Ese aborto de gobierno tenía, a lo más, la idea de que la rebelión terminaba con el derrocamiento de Evo Morales (o como el de Goni) y que todo estaba arreglado, grave error, porque las leyes de la insurrección señalan que un hecho de esa naturaleza no se limita a cambiar gobernantes, sino a cambiar el régimen. Por tanto, solo se produjo un cambio superficial y se dejó intacto el fondo de la cuestión. Nada pasó. Peor aún, solo resultó el parto de los montes que solamente parió un ratón y el país cayó de la sartén a las brasas, para llorar lágrimas de sangre, no se sabe hasta cuándo.
El movimiento insurreccional se anunciaba a diario en todas las formas, pero los dirigentes políticos no estaban a la altura de la realidad, la misma que no tenía expresión política y, por tanto, conducía a perderse en la marcha de los acontecimientos.
Ese fenómeno insurreccional careció de dirección y, si bien tuvo apariencia triunfante, no sabía a dónde iba, ya que los “líderes” opositores, a lo más, no veían más allá de sus narices y, si llegaban al gobierno, pensaban continuar administrando el régimen heredado, como adelantaron sus programas de gobierno presentados al Tribunal Electoral, empezando por Carlos Mesa y terminando en Samuel Doria Medina.

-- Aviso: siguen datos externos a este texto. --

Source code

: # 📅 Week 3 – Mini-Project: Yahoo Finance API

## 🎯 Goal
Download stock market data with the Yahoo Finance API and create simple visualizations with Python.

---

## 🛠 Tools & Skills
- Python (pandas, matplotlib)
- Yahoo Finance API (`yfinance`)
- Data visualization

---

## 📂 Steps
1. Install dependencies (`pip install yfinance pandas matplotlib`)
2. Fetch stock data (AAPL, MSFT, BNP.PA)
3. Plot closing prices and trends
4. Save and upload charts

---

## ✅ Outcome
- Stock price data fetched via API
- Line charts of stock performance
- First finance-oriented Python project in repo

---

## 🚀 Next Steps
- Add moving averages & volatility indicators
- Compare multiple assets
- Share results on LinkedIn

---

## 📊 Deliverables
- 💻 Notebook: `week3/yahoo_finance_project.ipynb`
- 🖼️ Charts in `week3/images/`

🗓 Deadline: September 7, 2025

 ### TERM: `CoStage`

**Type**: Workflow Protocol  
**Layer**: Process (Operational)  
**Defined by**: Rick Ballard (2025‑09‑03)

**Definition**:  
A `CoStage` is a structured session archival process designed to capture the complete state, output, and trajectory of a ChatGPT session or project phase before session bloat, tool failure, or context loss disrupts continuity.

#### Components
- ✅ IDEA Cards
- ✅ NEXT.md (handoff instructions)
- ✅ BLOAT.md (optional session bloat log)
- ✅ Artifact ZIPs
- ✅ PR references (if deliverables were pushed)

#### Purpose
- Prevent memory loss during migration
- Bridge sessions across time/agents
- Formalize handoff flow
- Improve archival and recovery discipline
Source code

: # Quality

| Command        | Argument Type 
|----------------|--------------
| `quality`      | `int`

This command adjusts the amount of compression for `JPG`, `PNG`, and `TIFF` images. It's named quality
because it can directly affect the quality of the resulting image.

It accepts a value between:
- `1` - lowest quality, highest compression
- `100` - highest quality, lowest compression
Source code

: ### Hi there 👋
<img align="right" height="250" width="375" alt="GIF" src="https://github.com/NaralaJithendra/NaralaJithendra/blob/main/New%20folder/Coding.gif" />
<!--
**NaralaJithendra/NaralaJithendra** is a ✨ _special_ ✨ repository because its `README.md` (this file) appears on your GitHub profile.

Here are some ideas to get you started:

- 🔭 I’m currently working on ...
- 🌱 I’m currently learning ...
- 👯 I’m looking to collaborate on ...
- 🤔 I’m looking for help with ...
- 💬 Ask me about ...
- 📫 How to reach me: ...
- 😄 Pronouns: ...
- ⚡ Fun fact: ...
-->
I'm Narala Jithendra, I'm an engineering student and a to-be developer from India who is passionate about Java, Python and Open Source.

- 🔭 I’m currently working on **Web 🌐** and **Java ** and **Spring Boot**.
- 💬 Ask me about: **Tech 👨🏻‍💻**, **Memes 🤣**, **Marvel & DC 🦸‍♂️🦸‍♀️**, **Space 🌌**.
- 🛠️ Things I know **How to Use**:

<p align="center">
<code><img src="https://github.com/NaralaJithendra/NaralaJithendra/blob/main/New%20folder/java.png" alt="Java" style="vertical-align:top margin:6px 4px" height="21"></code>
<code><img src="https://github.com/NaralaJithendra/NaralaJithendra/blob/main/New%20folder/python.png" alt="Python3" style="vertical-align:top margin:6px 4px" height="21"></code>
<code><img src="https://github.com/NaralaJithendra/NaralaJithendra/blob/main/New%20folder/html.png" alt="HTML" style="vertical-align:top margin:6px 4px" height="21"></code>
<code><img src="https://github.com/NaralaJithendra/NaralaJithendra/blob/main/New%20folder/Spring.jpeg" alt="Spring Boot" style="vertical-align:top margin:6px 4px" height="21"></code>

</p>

De todas maneras, la insurrección triunfó inicialmente, pero no tomó el poder. Quedó paralizada. Se quemó en la puerta del horno, lo que produjo vacío de poder, pues dos días antes Evo Morales renunció al mando y estaba a más de 7 mil kilómetros de distancia.

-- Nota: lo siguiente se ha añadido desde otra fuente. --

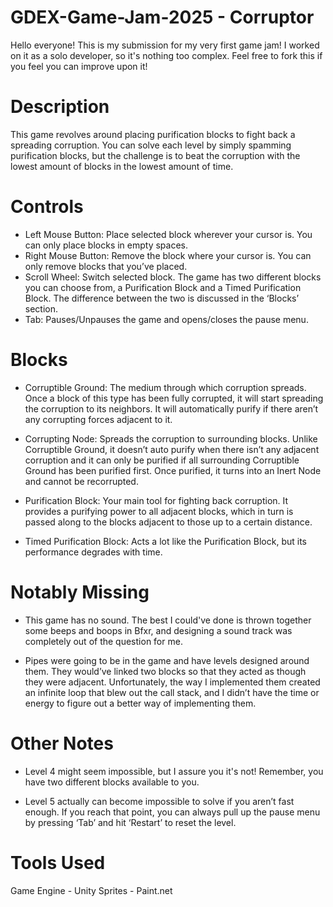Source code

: # GDEX-Game-Jam-2025 - Corruptor
Hello everyone! This is my submission for my very first game jam! I worked on it as a solo developer, so it's nothing too complex. Feel free to fork this if you feel you can improve upon it!

# Description
This game revolves around placing purification blocks to fight back a spreading corruption. You can solve each level by simply spamming purification blocks, but the challenge is to beat the corruption with the lowest amount of blocks in the lowest amount of time.

# Controls
- Left Mouse Button: Place selected block wherever your cursor is. You can only place blocks in empty spaces.
- Right Mouse Button: Remove the block where your cursor is. You can only remove blocks that you’ve placed.
- Scroll Wheel: Switch selected block. The game has two different blocks you can choose from, a Purification Block and a Timed Purification Block. The difference between the two is discussed in the ‘Blocks’ section.
- Tab: Pauses/Unpauses the game and opens/closes the pause menu.

# Blocks
- Corruptible Ground: The medium through which corruption spreads. Once a block of this type has been fully corrupted, it will start spreading the corruption to its neighbors. It will automatically purify if there aren’t any corrupting forces adjacent to it.

- Corrupting Node: Spreads the corruption to surrounding blocks. Unlike Corruptible Ground, it doesn’t auto purify when there isn’t any adjacent corruption and it can only be purified if all surrounding Corruptible Ground has been purified first. Once purified, it turns into an Inert Node and cannot be recorrupted.

- Purification Block: Your main tool for fighting back corruption. It provides a purifying power to all adjacent blocks, which in turn is passed along to the blocks adjacent to those up to a certain distance.

- Timed Purification Block: Acts a lot like the Purification Block, but its performance degrades with time.

# Notably Missing
- This game has no sound. The best I could've done is thrown together some beeps and boops in Bfxr, and designing a sound track was completely out of the question for me.

- Pipes were going to be in the game and have levels designed around them. They would’ve linked two blocks so that they acted as though they were adjacent. Unfortunately, the way I implemented them created an infinite loop that blew out the call stack, and I didn’t have the time or energy to figure out a better way of implementing them.

# Other Notes
- Level 4 might seem impossible, but I assure you it's not! Remember, you have two different blocks available to you.

- Level 5 actually can become impossible to solve if you aren’t fast enough. If you reach that point, you can always pull up the pause menu by pressing ‘Tab’ and hit ‘Restart’ to reset the level.

# Tools Used
Game Engine - Unity
Sprites - Paint.net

Entonces, quienes nada hicieron para entender la insurrección y eran ajenos a la realidad, corrieron a la Plaza Murillo, maniobraron según sus ilusiones y como no representaban a nada ni a nadie, dieron el golpe de Estado a la insurrección y se declararon Gobierno, igual que ocurrió con Mesa ante la fuga de Goni, quien, corrido por algunas salvas de cohetes, permitió que Mesa tome el poder y desconozca la insurrección, lo cual condujo a ese gobierno al fracaso absoluto, pues, pese a ser producto de la insurrección popular, ignoró y traicionó a ese movimiento.
Haciendo abstracción de aspectos secundarios, el fracaso de las insurrecciones contra Goni o contra Evo, no tuvieron la mínima seriedad por carencia de cabeza. Fueron una vergüenza histórica si se las compara con las insurrecciones del 16 de julio de 1809, el 15 de enero de 1871 contra Melgarejo, el 12 de diciembre de 1898 contra la oligarquía de la plata o de abril de 1952 contra la plutocracia del estaño, cuyos actores consideraban que la insurrección es un arte.
Esos grandes movimientos sociales fueron objeto de sendos estudios, pero los dos últimos, que fueron una tragicomedia escandalosa por deserción de sus dirigentes, no tienen la mínima explicación, lo que confirma cómo la gran insurgencia de noviembre fue vilmente traicionada y que sus gerentes, hoy inocentes, merecen el juicio implacable de la historia y no solo la señora Jeanine Áñez que, aunque no autora, pero sí responsable, sirva de cabeza de turco de quienes la utilizaron y ahora abandonaron y ella sola cargue sobre sus espaldas los padecimientos a que está condenado el pueblo boliviano. El suceso necesita, por tanto, merecida crítica e interpretación.